Modern life encompasses a wide range of family structures. The ‘blended’ family – i.e. a relationship where one or both parties have children from previous relationships – is now commonplace.
Everyone should have a clear plan for who they want to benefit in the event of their death and how the assets are to pass at that time in the most tax and cost-effective way possible.
Creating the plan is not always easy. Those living as part of a blended family often face even greater challenges in this respect.
There is a need to ensure that financial affairs are structured, with the relevant documentation in place, so as to enable that plan to be properly implemented at the relevant time.
The ending of one relationship and the beginning of another is likely to mean the revisiting of existing plans. The chances of there not being universally shared priorities increase, as it becomes more difficult to strike the right balance between those closest to you.
A failure to ‘grasp the nettle’, to have the difficult discussions and to take the appropriate steps increases the chances both that your wishes are not carried out in the event of your death and of there being, potentially very expensive, disputes following your death.
A will is perhaps the most fundamental document to have in place, but separate trust documents might also be required in relation to lump sums due under life insurance policies, pension death benefits and death-in-service benefits. Often overlooked and absolutely essential is the ‘letter of wishes’, providing invaluable guidance to Trustees of the factors the person putting money or assets into a Trust would like to be taken into account when exercising any Discretionary powers.
Trusts – whether contained within the Wills or separately – can be a very useful method of striking a balance between your desire to provide for your spouse or partner whilst protecting assets for children from a previous relationship in the longer term.
The inheritance tax position should not be overlooked. Married couples are provided with exemptions and additional allowances which are not available to unmarried couples (adding to the general lack of rights provided to cohabitees on separation or death). Those who have been widowed may have additional planning opportunities available to them. The recent introduction of the ‘residence nil rate band’ has further complicated matters, particularly for unmarried couples.
Financial advisers and solicitors both have something to offer in the planning process. The financial adviser’s role in considering the financial needs of the newly extended family will be of great importance, for example they might identify the need for increased life insurance cover or a requirement to consider inheritance tax mitigation, and it is often a formal financial review that discovers that existing pension/death-in-service letters of wishes are out of date.

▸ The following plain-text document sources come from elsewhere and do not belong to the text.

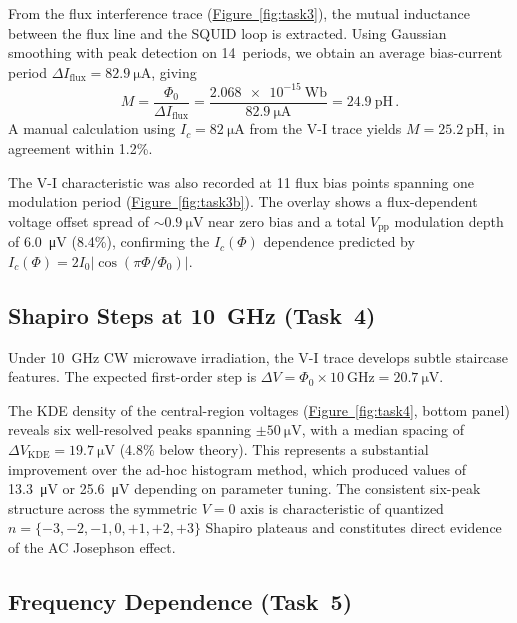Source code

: \documentclass[12pt,a4paper]{article}
\begin{document}
From the flux interference trace (\hyperref[fig:task3]{Figure~\ref*{fig:task3}}),
the mutual inductance between the flux line and the SQUID loop is extracted. Using
Gaussian smoothing with peak detection on 14~periods, we obtain an average
bias-current period $\Delta I_\mathrm{flux} = \SI{82.9}{\micro\ampere}$, giving
\begin{equation}
    M = \frac{\Phi_0}{\Delta I_\mathrm{flux}}
      = \frac{\SI{2.068e-15}{\weber}}{\SI{82.9}{\micro\ampere}}
      = \SI{24.9}{\pico\henry}\,.
    \label{eq:mutual}
\end{equation}
A manual calculation using $I_c = \SI{82}{\micro\ampere}$ from the V-I trace yields
$M = \SI{25.2}{\pico\henry}$, in agreement within 1.2\%.

The V-I characteristic was also recorded at 11 flux bias points spanning one
modulation period (\hyperref[fig:task3b]{Figure~\ref*{fig:task3b}}). The overlay
shows a flux-dependent voltage offset spread of $\sim\!\SI{0.9}{\micro\volt}$ near
zero bias and a total $V_\mathrm{pp}$ modulation depth of \SI{6.0}{\micro\volt}
(8.4\%), confirming the $I_c(\Phi)$ dependence predicted by
$I_c(\Phi) = 2I_0|\cos(\pi\Phi/\Phi_0)|$.


\subsection{Shapiro Steps at \SI{10}{\giga\hertz} (Task~4)}

Under \SI{10}{\giga\hertz} CW microwave irradiation, the V-I trace develops subtle
staircase features. The expected first-order step is
$\Delta V = \Phi_0 \times \SI{10}{\giga\hertz} = \SI{20.7}{\micro\volt}$.

The KDE density of the central-region voltages
(\hyperref[fig:task4]{Figure~\ref*{fig:task4}}, bottom panel) reveals six
well-resolved peaks spanning $\pm\SI{50}{\micro\volt}$, with a median spacing of
$\Delta V_\mathrm{KDE} = \SI{19.7}{\micro\volt}$ (4.8\% below theory). This
represents a substantial improvement over the ad-hoc histogram method, which
produced values of \SI{13.3}{\micro\volt} or \SI{25.6}{\micro\volt} depending on
parameter tuning. The consistent six-peak structure across the symmetric $V = 0$
axis is characteristic of quantized $n = \{-3, -2, -1, 0, +1, +2, +3\}$ Shapiro
plateaus and constitutes direct evidence of the AC Josephson effect.


\subsection{Frequency Dependence (Task~5)}
\end{document}
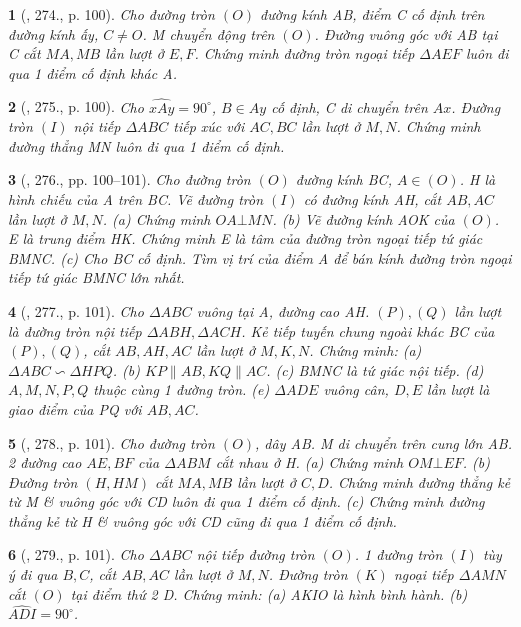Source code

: \documentclass{article}
\newtheorem{baitoan}{}
\begin{document}
\begin{baitoan}[\cite{Binh_Toan_9_tap_2}, 274., p. 100]
	Cho đường tròn $(O)$ đường kính AB, điểm C cố định trên đường kính ấy, $C\ne O$. M chuyển động trên $(O)$. Đường vuông góc với AB tại C cắt $MA,MB$ lần lượt ở $E,F$. Chứng minh đường tròn ngoại tiếp $\Delta AEF$ luôn đi qua 1 điểm cố định khác A.
\end{baitoan}

\begin{baitoan}[\cite{Binh_Toan_9_tap_2}, 275., p. 100]
	Cho $\widehat{xAy} = 90^\circ$, $B\in Ay$ cố định, C di chuyển trên $Ax$. Đường tròn $(I)$ nội tiếp $\Delta ABC$ tiếp xúc với $AC,BC$ lần lượt ở $M,N$. Chứng minh đường thẳng MN luôn đi qua 1 điểm cố định.
\end{baitoan}

\begin{baitoan}[\cite{Binh_Toan_9_tap_2}, 276., pp. 100--101]
	Cho đường tròn $(O)$ đường kính BC, $A\in(O)$. H là hình chiếu của A trên BC. Vẽ đường tròn $(I)$ có đường kính AH, cắt $AB,AC$ lần lượt ở $M,N$. (a) Chứng minh $OA\bot MN$. (b) Vẽ đường kính AOK của $(O)$. E là trung điểm HK. Chứng minh E là tâm của đường tròn ngoại tiếp tứ giác BMNC. (c) Cho BC cố định. Tìm vị trí của điểm A để bán kính đường tròn ngoại tiếp tứ giác BMNC lớn nhất.
\end{baitoan}

\begin{baitoan}[\cite{Binh_Toan_9_tap_2}, 277., p. 101]
	Cho $\Delta ABC$ vuông tại A, đường cao AH. $(P),(Q)$ lần lượt là đường tròn nội tiếp $\Delta ABH,\Delta ACH$. Kẻ tiếp tuyến chung ngoài khác BC của $(P),(Q)$, cắt $AB,AH,AC$ lần lượt ở $M,K,N$. Chứng minh: (a) $\Delta ABC\backsim\Delta HPQ$. (b) $KP\parallel AB,KQ\parallel AC$. (c) BMNC là tứ giác nội tiếp. (d) $A,M,N,P,Q$ thuộc cùng 1 đường tròn. (e) $\Delta ADE$ vuông cân, $D,E$ lần lượt là giao điểm của PQ với $AB,AC$.
\end{baitoan}

\begin{baitoan}[\cite{Binh_Toan_9_tap_2}, 278., p. 101]
	Cho đường tròn $(O)$, dây AB. M di chuyển trên cung lớn AB. 2 đường cao $AE,BF$ của $\Delta ABM$ cắt nhau ở H. (a) Chứng minh $OM\bot EF$. (b) Đường tròn $(H,HM)$ cắt $MA,MB$ lần lượt ở $C,D$. Chứng minh đường thẳng kẻ từ M \& vuông góc với CD luôn đi qua 1 điểm cố định. (c) Chứng minh đường thẳng kẻ từ H \& vuông góc với CD cũng đi qua 1 điểm cố định.
\end{baitoan}

\begin{baitoan}[\cite{Binh_Toan_9_tap_2}, 279., p. 101]
	Cho $\Delta ABC$ nội tiếp đường tròn $(O)$. 1 đường tròn $(I)$ tùy ý đi qua $B,C$, cắt $AB,AC$ lần lượt ở $M,N$. Đường tròn $(K)$ ngoại tiếp $\Delta AMN$ cắt $(O)$ tại điểm thứ 2 D. Chứng minh: (a) AKIO là hình bình hành. (b) $\widehat{ADI} = 90^\circ$. 
\end{baitoan}
\end{document}
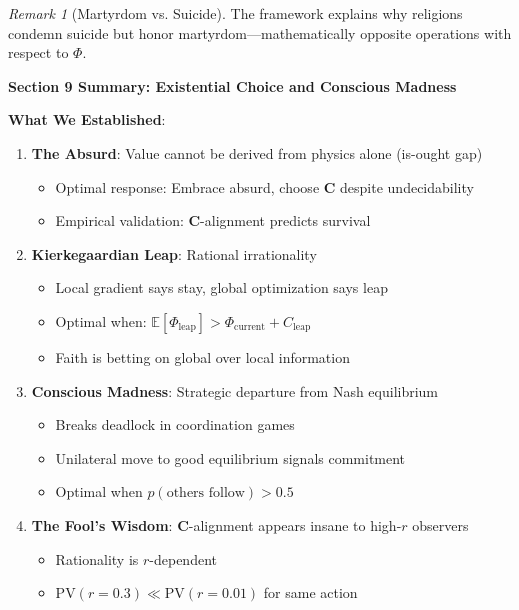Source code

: \documentclass[11pt,a4paper]{article}
\theoremstyle{definition}
\theoremstyle{remark}
\newtheorem{remark}{Remark}[section]
\begin{document}
\begin{enumerate}
\begin{remark}[Martyrdom vs. Suicide]
The framework explains why religions condemn suicide but honor martyrdom—mathematically opposite operations with respect to \(\Phi\).
\end{remark}

\begin{mdframed}[backgroundcolor=green!10,linewidth=2pt,linecolor=green!70!black]
\textbf{Section 9 Summary: Existential Choice and Conscious Madness}

\textbf{What We Established}:
\begin{enumerate}[nosep]
    \item \textbf{The Absurd}: Value cannot be derived from physics alone (is-ought gap)
        \begin{itemize}[nosep]
            \item Optimal response: Embrace absurd, choose \(\mathbf{C}\) despite undecidability
            \item Empirical validation: \(\mathbf{C}\)-alignment predicts survival
        \end{itemize}
    \item \textbf{Kierkegaardian Leap}: Rational irrationality
        \begin{itemize}[nosep]
            \item Local gradient says stay, global optimization says leap
            \item Optimal when: \(\mathbb{E}[\Phi_{\text{leap}}] > \Phi_{\text{current}} + C_{\text{leap}}\)
            \item Faith is betting on global over local information
        \end{itemize}
    \item \textbf{Conscious Madness}: Strategic departure from Nash equilibrium
        \begin{itemize}[nosep]
            \item Breaks deadlock in coordination games
            \item Unilateral move to good equilibrium signals commitment
            \item Optimal when \(p(\text{others follow}) > 0.5\)
        \end{itemize}
    \item \textbf{The Fool's Wisdom}: \(\mathbf{C}\)-alignment appears insane to high-\(r\) observers
        \begin{itemize}[nosep]
            \item Rationality is \(r\)-dependent
            \item \(\text{PV}(r=0.3) \ll \text{PV}(r=0.01)\) for same action

\end{itemize}
\end{enumerate}
\end{mdframed}
\end{enumerate}
\end{document}
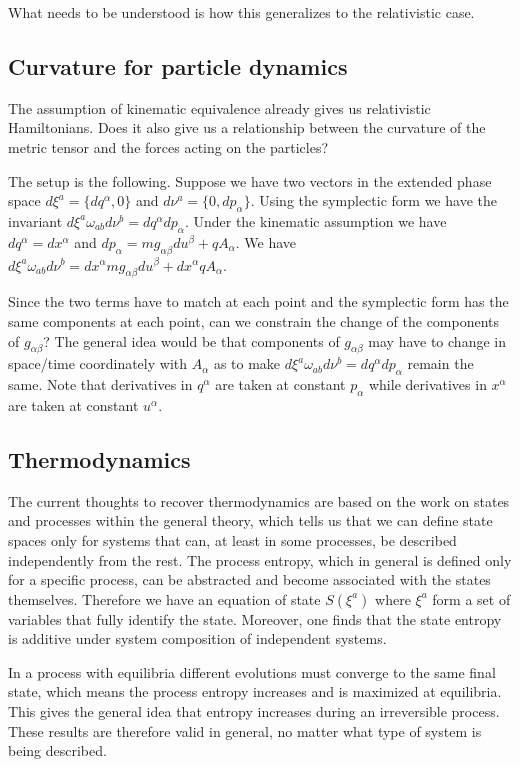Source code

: \documentclass[11pt,letterpaper,fleqn]{memoir} %
\begin{document}
What needs to be understood is how this generalizes to the relativistic case.


\subsection{Curvature for particle dynamics}

The assumption of kinematic equivalence already gives us relativistic Hamiltonians. Does it also give us a relationship between the curvature of the metric tensor and the forces acting on the particles?

The setup is the following. Suppose we have two vectors in the extended phase space $d\xi^a = \{dq^\alpha, 0\}$ and $d\nu^a = \{0, dp_\alpha\}$. Using the symplectic form we have the invariant $d\xi^a \omega_{ab}d\nu^b = dq^\alpha dp_\alpha$. Under the kinematic assumption we have $dq^\alpha = dx^\alpha$ and $dp_\alpha = mg_{\alpha\beta}du^\beta + q A_\alpha$. We have $d\xi^a \omega_{ab}d\nu^b = dx^\alpha m g_{\alpha\beta} du^\beta + dx^\alpha q A_\alpha$.

Since the two terms have to match at each point and the symplectic form has the same components at each point, can we constrain the change of the components of $g_{\alpha\beta}$? The general idea would be that components of $g_{\alpha\beta}$ may have to change in space/time coordinately with $A_\alpha$ as to make $d\xi^a \omega_{ab}d\nu^b = dq^\alpha dp_\alpha$ remain the same. Note that derivatives in $q^\alpha$ are taken at constant $p_\alpha$ while derivatives in $x^\alpha$ are taken at constant $u^\alpha$.

\subsection{Thermodynamics}

The current thoughts to recover thermodynamics are based on the work on states and processes within the general theory, which tells us that we can define state spaces only for systems that can, at least in some processes, be described independently from the rest. The process entropy, which in general is defined only for a specific process, can be abstracted and become associated with the states themselves. Therefore we have an equation of state $S(\xi^a)$ where $\xi^a$ form a set of variables that fully identify the state. Moreover, one finds that the state entropy is additive under system composition of independent systems.

In a process with equilibria different evolutions must converge to the same final state, which means the process entropy increases and is maximized at equilibria. This gives the general idea that entropy increases during an irreversible process. These results are therefore valid in general, no matter what type of system is being described.
\end{document}
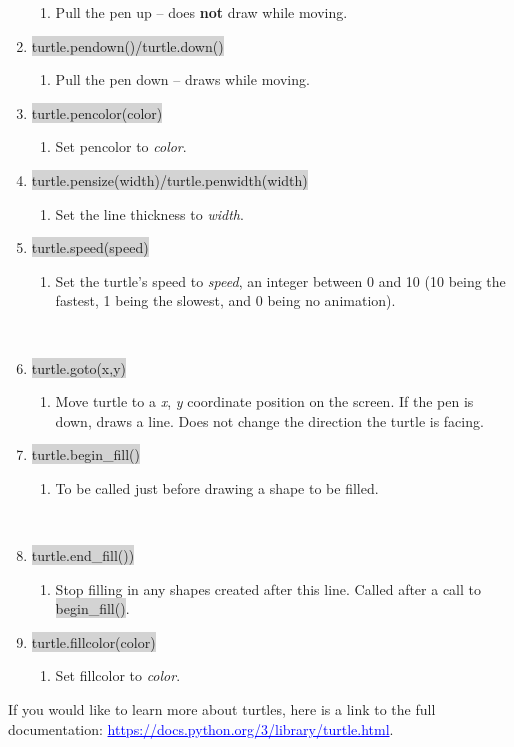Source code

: \documentclass[11pt, letterpaper, onecolumn, oneside, final]{article}
\begin{document}
\begin{enumerate}
\begin{enumerate}
\item Pull the pen up – does \textbf{not} draw while moving.
\end{enumerate}
\item\colorbox{lightgray}{\consolas turtle.pendown()/turtle.down()}
\begin{enumerate}
\item Pull the pen down – draws while moving.
\end{enumerate}
\item\colorbox{lightgray}{\consolas turtle.pencolor(color)}
\begin{enumerate}
\item Set pencolor to \emph{color}.
\end{enumerate}
\item\colorbox{lightgray}{\consolas turtle.pensize(width)/turtle.penwidth(width)}
\begin{enumerate}
\item Set the line thickness to \emph{width}.
\end{enumerate}
\item\colorbox{lightgray}{\consolas turtle.speed(speed)}
\begin{enumerate}
\item Set the turtle’s speed to \emph{speed}, an integer between 0 and 10 (10 being the fastest, 1 being the slowest, and 0 being no animation).
\end{enumerate}\\
\newpage
\item\colorbox{lightgray}{\consolas turtle.goto(x,y)}
\begin{enumerate}
\item Move turtle to a \emph{x}, \emph{y} coordinate position on the screen. If the pen is down, draws a line. Does not change the direction the turtle is facing.
\end{enumerate}
\item\colorbox{lightgray}{\consolas turtle.begin\_fill()}
\begin{enumerate}
\item To be called just before drawing a shape to be filled.
\end{enumerate}
\\
\item\colorbox{lightgray}{\consolas turtle.end\_fill())}
\begin{enumerate}
\item Stop filling in any shapes created after this line. Called after a call to \colorbox{lightgray}{\consolas begin\_fill()}.
\end{enumerate}
\item\colorbox{lightgray}{\consolas turtle.fillcolor(color)}
\begin{enumerate}
\item Set fillcolor to \emph{color}.
\end{enumerate}
\end{enumerate}
If you would like to learn more about turtles, here is a link to the full documentation:
\newline\textcolor{blue}{\underline{https://docs.python.org/3/library/turtle.html}}.
\end{document}
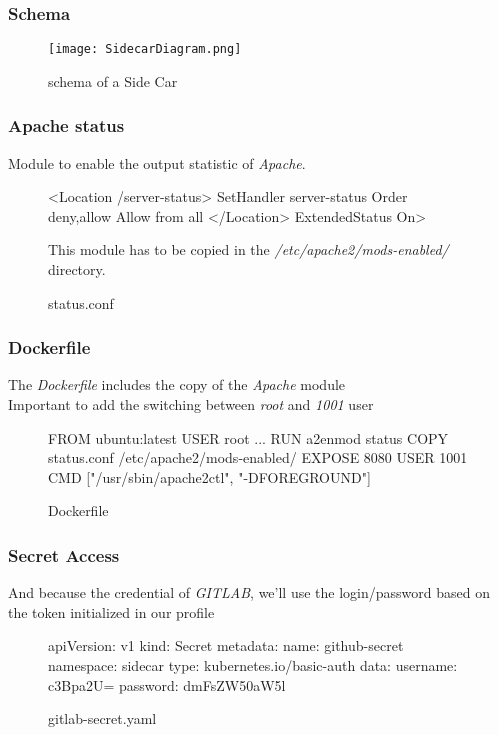 
\begin{frame}[fragile]
  \frametitle{Schema}
\begin{figure}[ht]
  \caption{schema of a Side Car}
  \centering
  \texttt{[image: SidecarDiagram.png]}
  \label{fig:SidecarDiagram}
\end{figure}
\end{frame}

\begin{frame}[fragile]
  \frametitle{Apache status}
  Module to enable the output statistic of \emph{Apache}.

  \begin{figure}
    \begin{apachecode}
      <Location /server-status>
        SetHandler server-status
        Order deny,allow
        Allow from all
      </Location> ExtendedStatus On>
    \end{apachecode}
    \caption{status.conf}

    This module has to be copied in the \emph{/etc/apache2/mods-enabled/} directory.
  \end{figure}
\end{frame}

\begin{frame}[fragile]
  \frametitle{Dockerfile}
  The \emph{Dockerfile} includes the copy of the \emph{Apache} module\\
  Important to add the switching between \textit{root} and \textit{1001} user
  \begin{figure}
    \begin{dockercode}
      FROM ubuntu:latest
      USER root
      ...
      RUN a2enmod status
      COPY status.conf /etc/apache2/mods-enabled/
      EXPOSE 8080
      USER 1001
      CMD ["/usr/sbin/apache2ctl", "-DFOREGROUND"]
    \end{dockercode}
    \caption{Dockerfile}
  \end{figure}

\end{frame}

\begin{frame}[fragile]
  \frametitle{Secret Access}
  And because the credential of \emph{GITLAB}, we'll use the login/password based on the token initialized in our profile
  \begin{figure}
    \begin{yamlcode}
      apiVersion: v1
      kind: Secret
      metadata:
        name: github-secret
        namespace: sidecar
      type: kubernetes.io/basic-auth
      data:
        username: c3Bpa2U=
        password: dmFsZW50aW5l
    \end{yamlcode}
    \caption{gitlab-secret.yaml}
  \end{figure}
\end{frame}

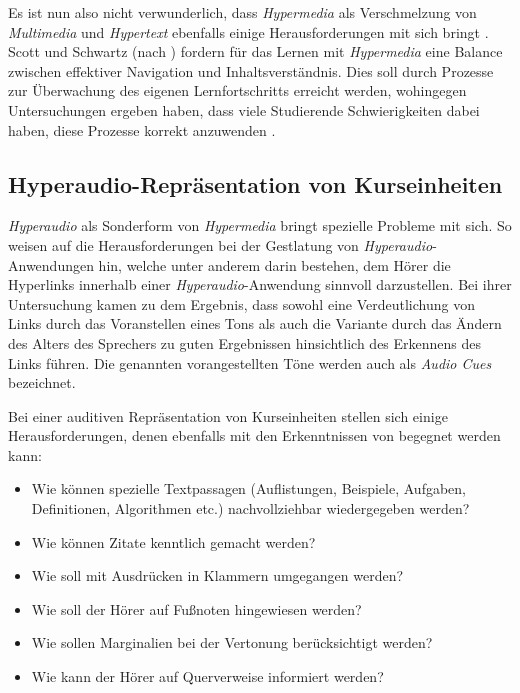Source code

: Es ist nun also nicht verwunderlich, dass \textit{Hypermedia} als Verschmelzung von \textit{Multimedia} und \textit{Hypertext} ebenfalls einige Herausforderungen mit sich bringt \citep{moos2010multimedia}. Scott und Schwartz (nach \cite{moos2010multimedia}) fordern für das Lernen mit \textit{Hypermedia} eine Balance zwischen effektiver Navigation und Inhaltsverständnis. Dies soll durch Prozesse zur Überwachung des eigenen Lernfortschritts erreicht werden, wohingegen Untersuchungen ergeben haben, dass viele Studierende Schwierigkeiten dabei haben, diese Prozesse korrekt anzuwenden \citep{moos2010multimedia}.


\subsection{Hyperaudio-Repräsentation von Kurseinheiten}
\label{sec:hyperaudio}
\label{sec:audiocues}
\textit{Hyperaudio} als Sonderform von \textit{Hypermedia} bringt spezielle Probleme mit sich. So weisen \cite{donker2007gestaltung} auf die Herausforderungen bei der Gestlatung von \textit{Hyperaudio}-Anwendungen hin, welche unter anderem darin bestehen, dem Hörer die Hyperlinks innerhalb einer \textit{Hyperaudio}-Anwendung sinnvoll darzustellen. Bei ihrer Untersuchung kamen \cite{donker2007gestaltung} zu dem Ergebnis, \glqq dass sowohl eine Verdeutlichung von Links durch das Voranstellen eines Tons als auch die Variante durch das
Ändern des Alters des Sprechers zu guten Ergebnissen hinsichtlich des Erkennens des Links
führen.\grqq{} Die genannten vorangestellten Töne werden auch als \textit{Audio Cues} bezeichnet.

Bei einer auditiven Repräsentation von Kurseinheiten stellen sich einige Herausforderungen, denen ebenfalls mit den Erkenntnissen von \cite{donker2007gestaltung} begegnet werden kann:

\begin{itemize}
\item Wie können spezielle Textpassagen (Auflistungen, Beispiele, Aufgaben, Definitionen, Algorithmen etc.) nachvollziehbar wiedergegeben werden?
\item Wie können Zitate kenntlich gemacht werden?
\item Wie soll mit Ausdrücken in Klammern umgegangen werden?
\item Wie soll der Hörer auf Fußnoten hingewiesen werden?
\item Wie sollen Marginalien bei der Vertonung berücksichtigt werden?
\item Wie kann der Hörer auf Querverweise informiert werden?
\end{itemize} 

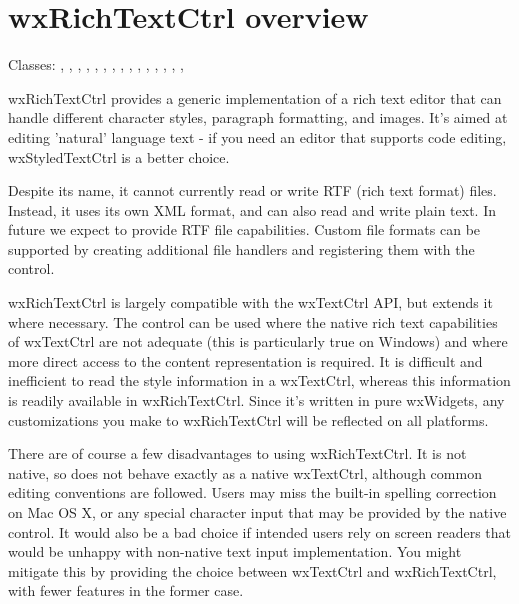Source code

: \section{wxRichTextCtrl overview}\label{wxrichtextctrloverview}

Classes: , , 
, , 
, 
, 
, 
, 
, 
, , 
, , 
, 
, 

wxRichTextCtrl provides a generic implementation of a rich text editor that can handle different character
styles, paragraph formatting, and images. It's aimed at editing 'natural' language text - if you need an editor that supports code editing,
wxStyledTextCtrl is a better choice.

Despite its name, it cannot currently read or write RTF (rich text format) files. Instead, it
uses its own XML format, and can also read and write plain text. In future we expect to provide
RTF file capabilities. Custom file formats can be supported by creating additional
file handlers and registering them with the control.

wxRichTextCtrl is largely compatible with the wxTextCtrl API, but extends it where necessary.
The control can be used where the native rich text capabilities of wxTextCtrl are not
adequate (this is particularly true on Windows) and where more direct access to
the content representation is required. It is difficult and inefficient to read
the style information in a wxTextCtrl, whereas this information is readily
available in wxRichTextCtrl. Since it's written in pure wxWidgets, any customizations
you make to wxRichTextCtrl will be reflected on all platforms.

There are of course a few disadvantages to using wxRichTextCtrl. It is not native,
so does not behave exactly as a native wxTextCtrl, although common editing conventions
are followed. Users may miss the built-in spelling correction on Mac OS X, or any
special character input that may be provided by the native control. It would also
be a bad choice if intended users rely on screen readers that would be unhappy
with non-native text input implementation. You might mitigate this by providing
the choice between wxTextCtrl and wxRichTextCtrl, with fewer features in the
former case.

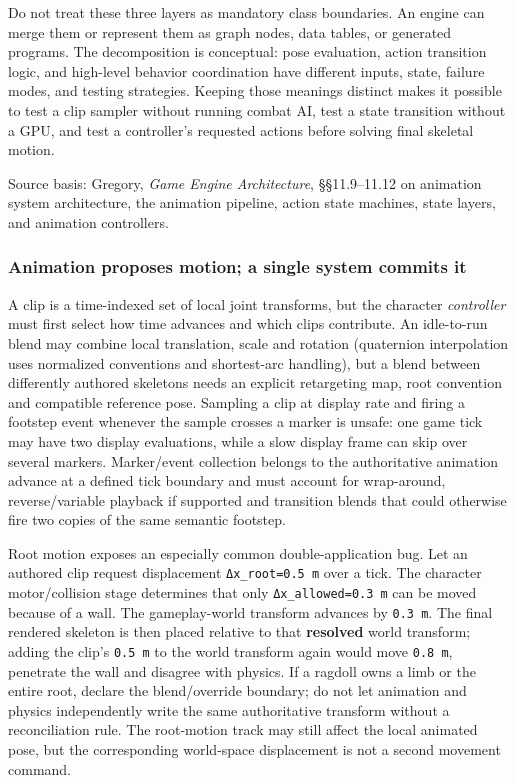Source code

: Do not treat these three layers as mandatory class boundaries. An engine can merge them or represent them as graph nodes, data tables, or generated programs. The decomposition is conceptual: pose evaluation, action transition logic, and high-level behavior coordination have different inputs, state, failure modes, and testing strategies. Keeping those meanings distinct makes it possible to test a clip sampler without running combat AI, test a state transition without a GPU, and test a controller's requested actions before solving final skeletal motion.

Source basis: Gregory, \emph{Game Engine Architecture}, §§11.9--11.12 on animation system architecture, the animation pipeline, action state machines, state layers, and animation controllers.

\subsubsection{Animation proposes motion; a single system commits it}\label{06-engine-ii-ch040-animation-proposes-motion-a-single-system-commits-it}

\hypertarget{06-engine-ii-ch040-animation-proposes-motion-a-single-system-commits-it}{}

A clip is a time-indexed set of local joint transforms, but the character \emph{controller} must first select how time advances and which clips contribute. An idle-to-run blend may combine local translation, scale and rotation (quaternion interpolation uses normalized conventions and shortest-arc handling), but a blend between differently authored skeletons needs an explicit retargeting map, root convention and compatible reference pose. Sampling a clip at display rate and firing a footstep event whenever the sample crosses a marker is unsafe: one game tick may have two display evaluations, while a slow display frame can skip over several markers. Marker/event collection belongs to the authoritative animation advance at a defined tick boundary and must account for wrap-around, reverse/variable playback if supported and transition blends that could otherwise fire two copies of the same semantic footstep.

Root motion exposes an especially common double-application bug. Let an authored clip request displacement \texttt{Δx\_root=0.5\ m} over a tick. The character motor/collision stage determines that only \texttt{Δx\_allowed=0.3\ m} can be moved because of a wall. The gameplay-world transform advances by \texttt{0.3\ m}. The final rendered skeleton is then placed relative to that \textbf{resolved} world transform; adding the clip's \texttt{0.5\ m} to the world transform again would move \texttt{0.8\ m}, penetrate the wall and disagree with physics. If a ragdoll owns a limb or the entire root, declare the blend/override boundary; do not let animation and physics independently write the same authoritative transform without a reconciliation rule. The root-motion track may still affect the local animated pose, but the corresponding world-space displacement is not a second movement command.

The solicitor will advise on the creation / revision of Wills (and possibly also Lasting Powers of Attorney), the potential use of trusts to create a balance between competing demands and the inheritance tax implications of what is proposed. If the new relationship is heading towards marriage, they will doubtless also raise the issue of a pre-nuptial agreement to cover the position if that relationship breaks down in future.
Working together, the solicitor and financial adviser should be able to assist their client in tackling thorny and complex issues so that a clear plan is both devised and properly implemented.